--- What needs to be done ---
State the number of lines in these records holding "Architectural". Say nothing more.

• • •

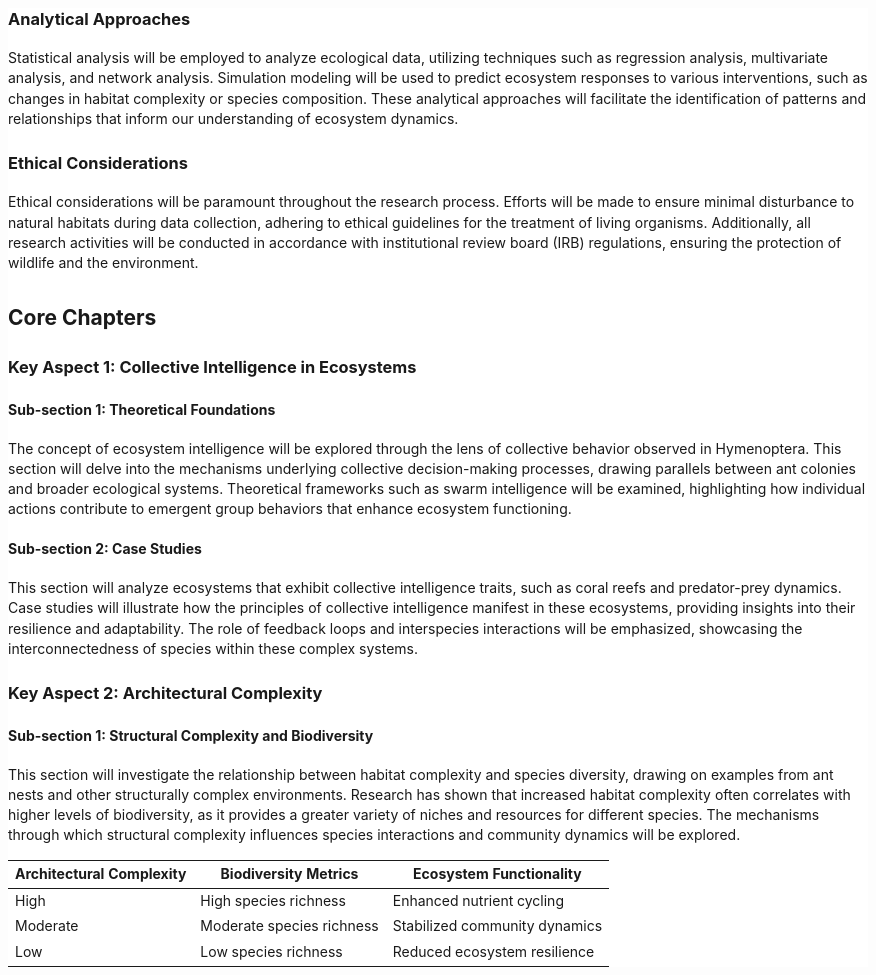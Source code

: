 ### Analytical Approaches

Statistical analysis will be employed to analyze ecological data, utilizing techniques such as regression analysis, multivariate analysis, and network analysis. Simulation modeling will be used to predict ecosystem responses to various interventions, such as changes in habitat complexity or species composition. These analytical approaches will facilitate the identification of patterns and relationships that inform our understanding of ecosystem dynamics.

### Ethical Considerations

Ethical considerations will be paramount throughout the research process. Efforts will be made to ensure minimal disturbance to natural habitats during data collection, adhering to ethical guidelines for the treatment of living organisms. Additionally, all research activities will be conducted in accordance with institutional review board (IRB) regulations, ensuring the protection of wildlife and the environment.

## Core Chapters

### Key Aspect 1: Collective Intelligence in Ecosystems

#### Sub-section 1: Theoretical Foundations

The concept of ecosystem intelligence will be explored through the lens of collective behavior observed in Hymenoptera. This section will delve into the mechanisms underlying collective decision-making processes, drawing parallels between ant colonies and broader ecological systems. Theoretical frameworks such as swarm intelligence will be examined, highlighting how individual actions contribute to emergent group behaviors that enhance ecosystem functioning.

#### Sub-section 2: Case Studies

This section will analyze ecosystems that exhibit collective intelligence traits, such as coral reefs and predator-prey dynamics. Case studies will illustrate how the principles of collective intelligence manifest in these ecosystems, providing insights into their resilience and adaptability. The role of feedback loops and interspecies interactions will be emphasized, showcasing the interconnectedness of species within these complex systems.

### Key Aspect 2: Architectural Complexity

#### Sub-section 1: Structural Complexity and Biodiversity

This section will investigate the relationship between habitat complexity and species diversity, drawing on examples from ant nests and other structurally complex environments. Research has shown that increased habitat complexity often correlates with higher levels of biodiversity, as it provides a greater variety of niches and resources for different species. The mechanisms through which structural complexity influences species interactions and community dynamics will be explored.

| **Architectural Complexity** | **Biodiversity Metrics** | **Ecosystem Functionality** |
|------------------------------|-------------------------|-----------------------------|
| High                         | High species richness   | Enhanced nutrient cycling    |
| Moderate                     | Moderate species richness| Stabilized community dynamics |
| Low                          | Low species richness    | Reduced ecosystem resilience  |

• • •

--- Solution for this task ---
2